Just picked up an older 04052 GM1000. Gave the motor some love and have it running great.

The problem I have is with the reel engagement. The reel spins freely when disengaged and all belts seem normal. However, when I engage the reel the mower bogs down and will not propel forward. If I give it a good shove the reel and rear roller will move and spin but it quickly bogs back down and won't spin.

Anyone have any thoughts? On my driveway, the mower will move and the reel will spin but it's really slow, like 25% power/speed.


----------



## Desing (Apr 4, 2019)

Don't have a solution for you as I am currently investigating this same issue (same model too - 04052).

I believe I have narrowed mine down to the belt slipping. I ordered a new belt from R&R products when I got the mower in May. However, it has seemed to always need more tensions so it may be the incorrect belt.

I recently decided to cut the belt, measure it, and order whole sale belts (to avoid the upcharge from R&R) that are 1.5" shorter. I'm hoping this length reduction will allow me to properly tension the belt.

Before with the old belts, I had the tension adjustments maxed out but I could still remove the belt by hand without reducing tension..


----------



## Hadendm (Jul 28, 2019)

Desing said:


> Don't have a solution for you as I am currently investigating this same issue (same model too - 04052).
> 
> I believe I have narrowed mine down to the belt slipping. I ordered a new belt from R&R products when I got the mower in May. However, it has seemed to always need more tensions so it may be the incorrect belt.
> 
> ...


What belts are you referencing?


----------



## Desing (Apr 4, 2019)

The engine drive belts (#2 below) that run from engine output, through clutch engagement pulley.

My big question that I'm trying to solve is why are the belts slipping (wrong belt, pulley issue, unknown resistance in reel system, etc..) so I'm hoping the new belt can get me through the season.


----------



## dpainter68 (Apr 26, 2017)

@Hadendm Will it move forward like it should without the reel engaged or does it bog down then also?


----------



## Hadendm (Jul 28, 2019)

dpainter68 said:


> @Hadendm Will it move forward like it should without the reel engaged or does it bog down then also?

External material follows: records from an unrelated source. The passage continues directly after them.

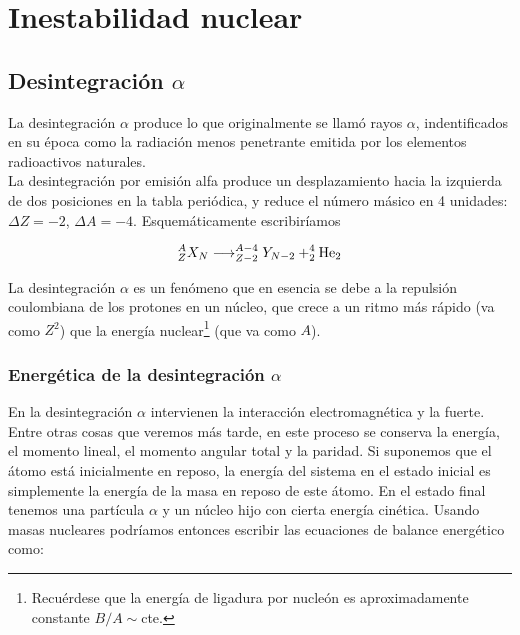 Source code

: \chapter{Inestabilidad nuclear}

\section{Desintegración $\alpha$}

La desintegración $\alpha$ produce lo que originalmente se llamó rayos $\alpha$, indentificados en su época como la radiación menos penetrante emitida por los elementos radioactivos naturales. \\ %

La desintegración por emisión alfa produce un desplazamiento hacia la izquierda de dos posiciones en la tabla periódica, y reduce el número másico en 4 unidades: $\Delta Z = -2$, $\Delta A = - 4$. Esquemáticamente escribiríamos

\begin{equation}
    ^A_Z  X_N \longrightarrow ^{A-4}_{Z-2} Y_{N-2} + ^4_2\text{He}_2
\end{equation}


La desintegración $\alpha$ es un fenómeno que en esencia se debe a la repulsión coulombiana de los protones en un núcleo, que crece a un ritmo más rápido (va como $Z^2$) que la energía nuclear\footnote{Recuérdese que la energía de ligadura por nucleón es aproximadamente constante $B/A \sim $cte.} (que va como $A$).  %

\subsection{Energética de la desintegración $\alpha$}

En la desintegración $\alpha$ intervienen la interacción electromagnética y la fuerte.  Entre otras cosas que veremos más tarde, en este proceso se conserva la energía, el momento lineal, el momento angular total y la paridad. Si suponemos que el átomo está inicialmente en reposo, la energía del sistema en el estado inicial es simplemente la energía de la masa en reposo de este átomo. En el estado final tenemos una partícula $\alpha$ y un núcleo hijo con cierta energía cinética. Usando masas nucleares podríamos entonces escribir las ecuaciones de balance energético como:

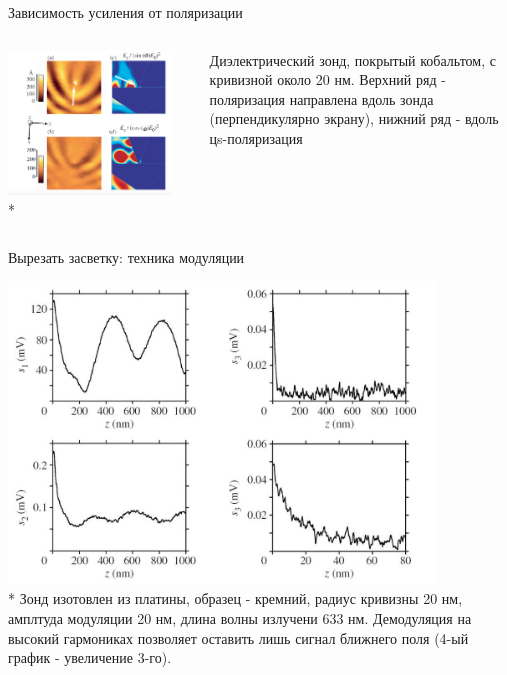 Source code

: \documentclass[9pt, compress, xcolor=table]{beamer}
\begin{document}
\begin{frame}{Зависимость усиления от поляризации}
\begin{columns}[c]
\column{8.5cm}
\begin{center}
\includegraphics[width=0.9\textwidth]{nfm33}
\\* 
\end{center}

\column{4cm}

Диэлектрический зонд, покрытый кобальтом, с кривизной около 20 нм. Верхний ряд - поляризация направлена вдоль зонда (перпендикулярно экрану), нижний ряд - вдоль цs-поляризация 

\end{columns}

\end{frame}

\begin{frame}{Вырезать засветку: техника модуляции}

\begin{center}
\includegraphics[width=0.85\textwidth]{nfm7}
\\* Зонд изотовлен из платины, образец - кремний, радиус кривизны 20 нм, амплтуда модуляции 20 нм, длина волны излучени 633 нм. Демодуляция на высокий гармониках позволяет оставить лишь сигнал ближнего поля (4-ый график - увеличение 3-го). 
\end{center}

\end{frame}
\end{document}
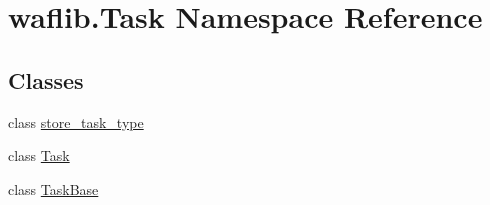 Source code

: \hypertarget{namespacewaflib_1_1_task}{}\section{waflib.\+Task Namespace Reference}
\label{namespacewaflib_1_1_task}
\subsection*{Classes}
\begin{DoxyCompactItemize}
\item 
class \hyperlink{classwaflib_1_1_task_1_1store__task__type}{store\+\_\+task\+\_\+type}
\item 
class \hyperlink{classwaflib_1_1_task_1_1_task}{Task}
\item 
class \hyperlink{classwaflib_1_1_task_1_1_task_base}{Task\+Base}
\end{DoxyCompactItemize}
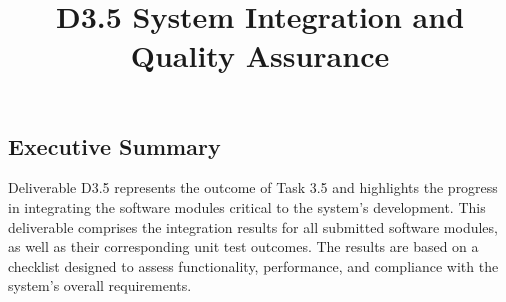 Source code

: \documentclass{CSSRforAfrica}
\begin{document}



\title{D3.5 System Integration and Quality Assurance}

\partner{}                          




\maketitle
 

\subsection*{Executive Summary}
\label{executive_summary}



\noindent Deliverable D3.5 represents the outcome of Task 3.5 and highlights the progress in integrating the software modules critical to the system's development. This deliverable comprises the integration results for all submitted software modules, as well as their corresponding unit test outcomes. The results are based on a checklist designed to assess functionality, performance, and compliance with the system's overall requirements.

\end{document}

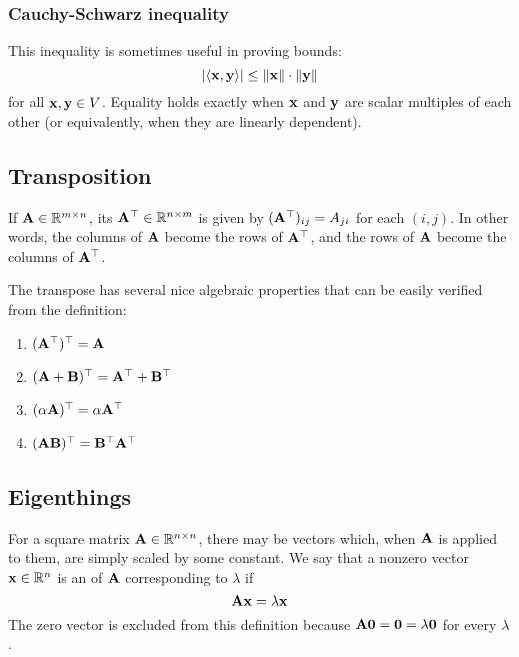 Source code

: \subsubsection{Cauchy-Schwarz inequality}
This inequality is sometimes useful in proving bounds:
\[|\langle \mathbf{x}, \mathbf{y} \rangle| \leq \|\mathbf{x}\| \cdot \|\mathbf{y}\|\]
for all $\mathbf{x}, \mathbf{y} \in V$. Equality holds exactly when $\mathbf{x}$ and $\mathbf{y}$ are scalar multiples of each other (or equivalently, when they are linearly dependent).

\subsection{Transposition}
If $\mathbf{A} \in \mathbb{R}^{m \times n}$, its  $\mathbf{A}^\top \in \mathbb{R}^{n \times m}$ is given by $(\mathbf{A}^\top)_{ij} = A_{ji}$ for each $(i, j)$.
In other words, the columns of $\mathbf{A}$ become the rows of $\mathbf{A}^\top$, and the rows of $\mathbf{A}$ become the columns of $\mathbf{A}^\top$.

The transpose has several nice algebraic properties that can be easily verified from the definition:
\begin{enumerate}
\item $(\mathbf{A}^\top)^\top = \mathbf{A}$
\item $(\mathbf{A}+\mathbf{B})^\top = \mathbf{A}^\top + \mathbf{B}^\top$
\item $(\alpha \mathbf{A})^\top = \alpha \mathbf{A}^\top$
\item $(\mathbf{A}\mathbf{B})^\top = \mathbf{B}^\top \mathbf{A}^\top$
\end{enumerate}

\subsection{Eigenthings}
For a square matrix $\mathbf{A} \in \mathbb{R}^{n \times n}$, there may be vectors which, when $\mathbf{A}$ is applied to them, are simply scaled by some constant.
We say that a nonzero vector $\mathbf{x} \in \mathbb{R}^n$ is an  of $\mathbf{A}$ corresponding to  $\lambda$ if
\[\mathbf{A}\mathbf{x} = \lambda\mathbf{x}\]
The zero vector is excluded from this definition because $\mathbf{A}\mathbf{0} = \mathbf{0} = \lambda\mathbf{0}$ for every $\lambda$.

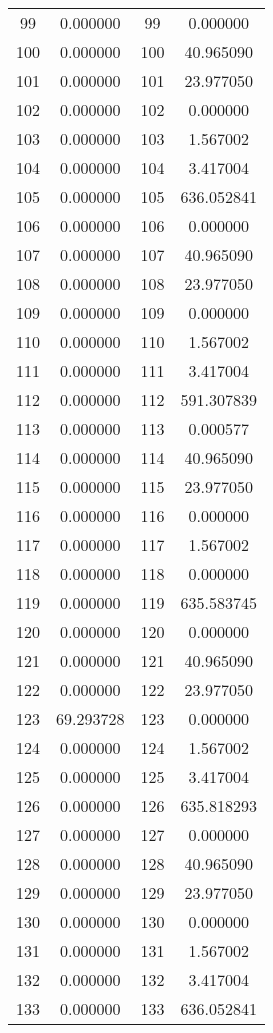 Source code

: \documentclass[12pt]{article}
\begin{document}
\begin{longtable}{@{}cccc@{}}
99 & 0.000000 & 99 & 0.000000 \\
100 & 0.000000 & 100 & 40.965090 \\
101 & 0.000000 & 101 & 23.977050 \\
102 & 0.000000 & 102 & 0.000000 \\
103 & 0.000000 & 103 & 1.567002 \\
104 & 0.000000 & 104 & 3.417004 \\
105 & 0.000000 & 105 & 636.052841 \\
106 & 0.000000 & 106 & 0.000000 \\
107 & 0.000000 & 107 & 40.965090 \\
108 & 0.000000 & 108 & 23.977050 \\
109 & 0.000000 & 109 & 0.000000 \\
110 & 0.000000 & 110 & 1.567002 \\
111 & 0.000000 & 111 & 3.417004 \\
112 & 0.000000 & 112 & 591.307839 \\
113 & 0.000000 & 113 & 0.000577 \\
114 & 0.000000 & 114 & 40.965090 \\
115 & 0.000000 & 115 & 23.977050 \\
116 & 0.000000 & 116 & 0.000000 \\
117 & 0.000000 & 117 & 1.567002 \\
118 & 0.000000 & 118 & 0.000000 \\
119 & 0.000000 & 119 & 635.583745 \\
120 & 0.000000 & 120 & 0.000000 \\
121 & 0.000000 & 121 & 40.965090 \\
122 & 0.000000 & 122 & 23.977050 \\
123 & 69.293728 & 123 & 0.000000 \\
124 & 0.000000 & 124 & 1.567002 \\
125 & 0.000000 & 125 & 3.417004 \\
126 & 0.000000 & 126 & 635.818293 \\
127 & 0.000000 & 127 & 0.000000 \\
128 & 0.000000 & 128 & 40.965090 \\
129 & 0.000000 & 129 & 23.977050 \\
130 & 0.000000 & 130 & 0.000000 \\
131 & 0.000000 & 131 & 1.567002 \\
132 & 0.000000 & 132 & 3.417004 \\
133 & 0.000000 & 133 & 636.052841 \\

\end{longtable}
\end{document}
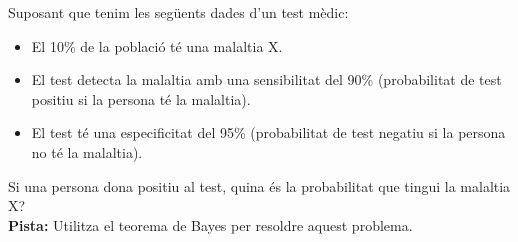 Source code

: \documentclass[12pt]{article}
\begin{document}
\begin{exercici} \noindent 
Suposant que tenim les següents dades d'un test mèdic:

\begin{itemize}
    \item El 10\% de la població té una malaltia X.
    \item El test detecta la malaltia amb una sensibilitat del 90\% (probabilitat de test positiu si la persona té la malaltia).
    \item El test té una especificitat del 95\% (probabilitat de test negatiu si la persona no té la malaltia).
\end{itemize}

Si una persona dona positiu al test, quina és la probabilitat que tingui la malaltia X?\\

\textbf{Pista:} Utilitza el teorema de Bayes per resoldre aquest problema.
\end{exercici}
\end{document}
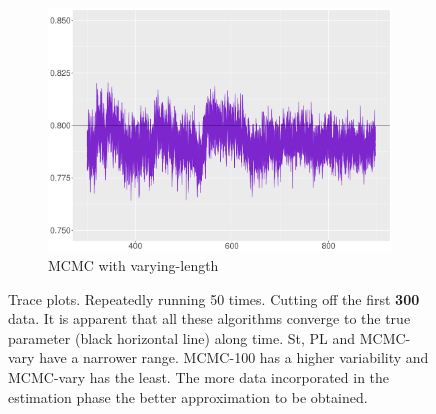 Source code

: \begin{figure}[h]
\begin{subfigure}[t]{0.46\textwidth}
\includegraphics[width=\textwidth]{Chapters/04Filtering/plot/MCMCchainVary.pdf}
 \caption{MCMC with varying-length}
   \end{subfigure}
\caption{Trace plots. Repeatedly running 50 times. Cutting off the first \textbf{300} data. It is apparent that all these algorithms converge to the true parameter (black horizontal line) along time. St, PL and MCMC-vary have a narrower range. MCMC-100 has a higher variability and MCMC-vary has the least. The more data incorporated in the estimation phase the better approximation to be obtained. }\label{FilterRiewComparesion01}
\end{figure}

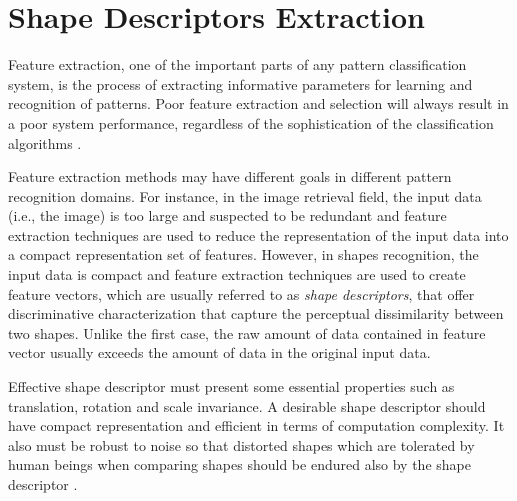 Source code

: 
\newpage{}

\section{Shape Descriptors Extraction}
\label{sec:feature_extraction}
\iftoggle{edit-mode}{\hspace{0pt}\marginpar{Feature extraction}}{}
Feature extraction, one of the important parts of any pattern classification system, is the process of extracting informative parameters for learning and recognition of patterns. 
Poor feature extraction and selection will always result in a poor system performance, regardless of the sophistication of the classification algorithms \cite{parizeau2001character}.

\iftoggle{edit-mode}{\hspace{0pt}\marginpar{Introduction - Cont.}}{}
Feature extraction methods may have different goals in different pattern recognition domains. 
For instance, in the image retrieval field, the input data (i.e., the image) is too large and suspected to be redundant and feature extraction techniques are used to reduce the representation of the input data into a compact representation set of features. 
However, in shapes recognition, the input data is compact and feature extraction techniques are used to create feature vectors, which are usually referred to as \emph{shape descriptors}, that offer discriminative characterization that capture the perceptual dissimilarity between two shapes. 
Unlike the first case, the raw amount of data contained in feature vector usually exceeds the amount of data in the original input data.

\iftoggle{edit-mode}{\hspace{0pt}\marginpar{Shape Descriptors}}{}
Effective shape descriptor must present some essential properties such as translation, rotation and scale invariance. 
A desirable shape descriptor should have compact representation and efficient in terms of computation complexity.
It also must be robust to noise so that distorted shapes which are tolerated by human beings when comparing shapes should be endured also by the shape descriptor \cite{zhang2004review, kim2000region}.


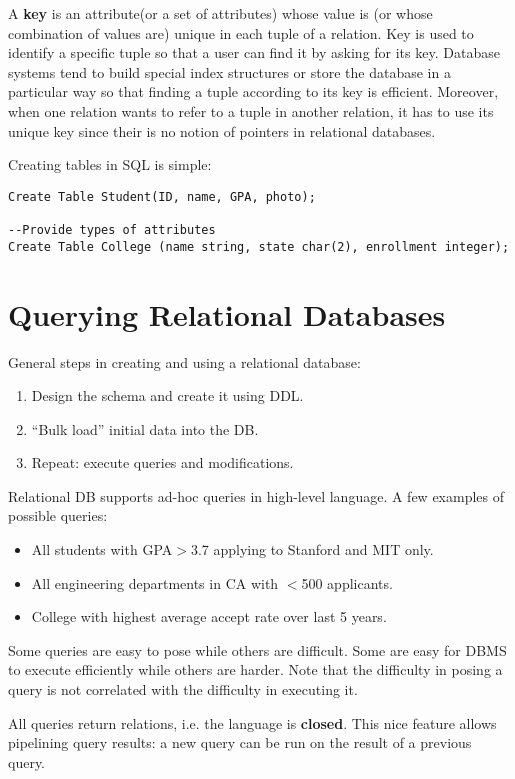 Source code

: A \textbf{key} is an attribute(or a set of attributes) whose value is (or whose combination of values are) unique in each tuple of a relation. Key is used to identify a specific tuple so that a user can find it by asking for its key. Database systems tend to build special index structures or store the database in a particular way so that finding a tuple according to its key is efficient. Moreover, when one relation wants to refer to a tuple in another relation, it has to use its unique key since their is no notion of pointers in relational databases.

Creating tables in SQL is simple:
\begin{lstlisting}
Create Table Student(ID, name, GPA, photo);

--Provide types of attributes
Create Table College (name string, state char(2), enrollment integer);
\end{lstlisting}
\section{Querying Relational Databases}
General steps in creating and using a relational database:
\begin{enumerate}
\item Design the schema and create it using DDL.
\item ``Bulk load'' initial data into the DB. 
\item Repeat: execute queries and modifications.
\end{enumerate}
Relational DB supports ad-hoc queries in high-level language. A few examples of possible queries:
\begin{itemize}
\item All students with GPA$>$3.7 applying to Stanford and MIT only.
\item All engineering departments in CA with $<$500 applicants.
\item College with highest average accept rate over last 5 years.
\end{itemize}
Some queries are easy to pose while others are difficult. Some are easy for DBMS to execute efficiently while others are harder. Note that the difficulty in posing a query is not correlated with the difficulty in executing it.

All queries return relations, i.e. the language is \textbf{closed}. This nice feature allows pipelining query results: a new query can be run on the result of a previous query.

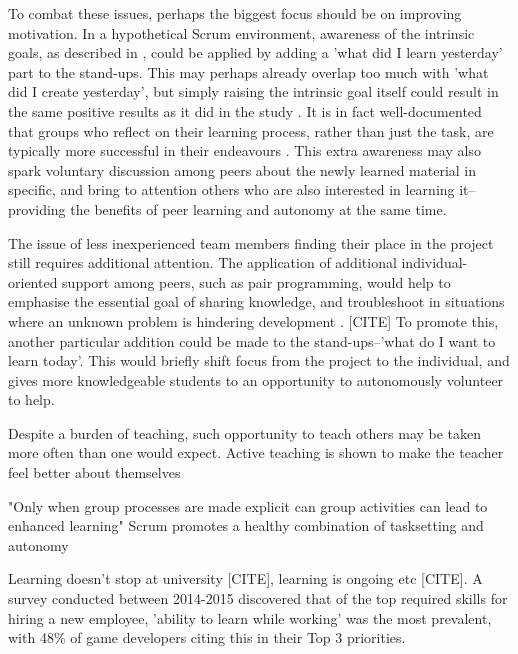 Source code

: \documentclass{scrartcl}
\begin{document}
To combat these issues, perhaps the biggest focus should be on improving motivation. In a hypothetical Scrum environment, awareness of the intrinsic goals, as described in \cite{motivation}, could be applied by adding a 'what did I learn yesterday' part to the stand-ups. This may perhaps already overlap too much with 'what did I create yesterday', but simply raising the intrinsic goal itself could result in the same positive results as it did in the study \cite{motivation}. It is in fact well-documented that groups who reflect on their learning process, rather than just the task, are typically more successful in their endeavours \cite{effectivegroups}. This extra awareness may also spark voluntary discussion among peers about the newly learned material in specific, and bring to attention others who are also interested in learning it--providing the benefits of peer learning and autonomy at the same time.

The issue of less inexperienced team members finding their place in the project still requires additional attention. The application of additional individual-oriented support among peers, such as pair programming, would help to emphasise the essential goal of sharing knowledge, and troubleshoot in situations where an unknown problem is hindering development \cite{motivation}. [CITE] To promote this, another particular addition could be made to the stand-ups--'what do I want to learn today'. This would briefly shift focus from the project to the individual, and gives more knowledgeable students to an opportunity to autonomously volunteer to help.

Despite a burden of teaching, such opportunity to teach others may be taken more often than one would expect. Active teaching is shown to make the teacher feel better about themselves \cite{activepassive}

"Only when group processes are made explicit can group activities can lead to enhanced learning" \cite{group2005} Scrum promotes a healthy combination of tasksetting and autonomy

Learning doesn't stop at university [CITE], learning is ongoing etc [CITE]. A survey conducted between 2014-2015 discovered that of the top required skills for hiring a new employee, 'ability to learn while working' \cite{devstudy} was the most prevalent, with 48\% of game developers citing this in their Top 3 priorities.
\end{document}
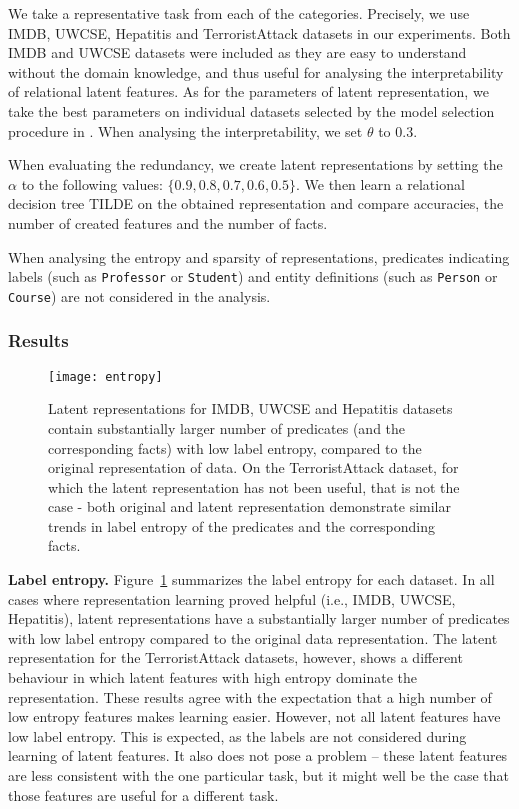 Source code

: We take a representative task from each of the categories.
Precisely, we use IMDB, UWCSE, Hepatitis and TerroristAttack datasets in our experiments.
Both IMDB and UWCSE datasets were included as they are easy to understand without the domain knowledge, and thus useful for analysing the interpretability of relational latent features.
As for the parameters of latent representation, we take the best parameters on individual datasets selected by the model selection procedure in \cite{Dumancic2017}.
When analysing the interpretability, we set $\theta$ to $0.3$.

When evaluating the redundancy, we create latent representations by setting the $\alpha$ to the following values: $\{0.9, 0.8, 0.7, 0.6, 0.5\}$.
We then learn a relational decision tree TILDE \cite{Blockeel1998285} on the obtained representation and compare accuracies, the number of created features and the number of facts.


When analysing the entropy and sparsity of representations, predicates indicating labels (such as \texttt{Professor} or \texttt{Student}) and entity definitions (such as \texttt{Person} or \texttt{Course}) are not considered in the analysis.


\subsubsection{Results}


\begin{figure}[t]
	\centering
	\medskip
    \texttt{[image: entropy]}
    \caption{Latent representations for IMDB, UWCSE and Hepatitis datasets contain substantially larger number of predicates (and the corresponding facts) with low label entropy, compared to the original representation of data. On the TerroristAttack dataset, for which the latent representation has not been useful, that is not the case - both original and latent representation demonstrate similar trends in label entropy of the predicates and the corresponding facts.}
    \label{fig:Entropy}
\end{figure}


\textbf{Label entropy.}
Figure~\ref{fig:Entropy} summarizes the label entropy for each dataset.
In all cases where representation learning proved helpful (i.e., IMDB, UWCSE, Hepatitis), latent representations have a substantially larger number of predicates with low label entropy compared to the original data representation.
The latent representation for the TerroristAttack datasets, however, shows a different behaviour in which latent features with high entropy dominate the representation.
These results agree with the expectation that a high number of low entropy features makes learning easier.
However, not all latent features have low label entropy.
This is expected, as the labels are not considered during learning of latent features.
It also does not pose a problem -- these latent features are less consistent with the one particular task, but it might well be the case that those features are useful for a different task.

It moves forward without issues when the reel is not engaged.


----------



## dpainter68 (Apr 26, 2017)

Hadendm said:


> dpainter68 said:
> 
> 
> > @Hadendm Will it move forward like it should without the reel engaged or does it bog down then also?
> ...


Does it seem like it's the engine bogging down under the load or something mechanically keeping it from moving/spinning like it should?


----------



## Hadendm (Jul 28, 2019)

dpainter68 said:


> Hadendm said:
> 
> 
> > dpainter68 said:
> ...


Ill have to check again, but no, the motor never sounded like it was struggling. It seems mechanical. I'm going to check this evening to see if the belt happens to be slipping.


----------



## Hadendm (Jul 28, 2019)

@Desing 
@dpainter68

I posted a video on Vimeo. One pass in the driveway and one pass in the yard. Let me know if you see anything out of the ordinary.


----------



## dpainter68 (Apr 26, 2017)

Hadendm said:


> @Desing
> @dpainter68
> 
> I posted a video on Vimeo. One pass in the driveway and one pass in the yard. Let me know if you see anything out of the ordinary.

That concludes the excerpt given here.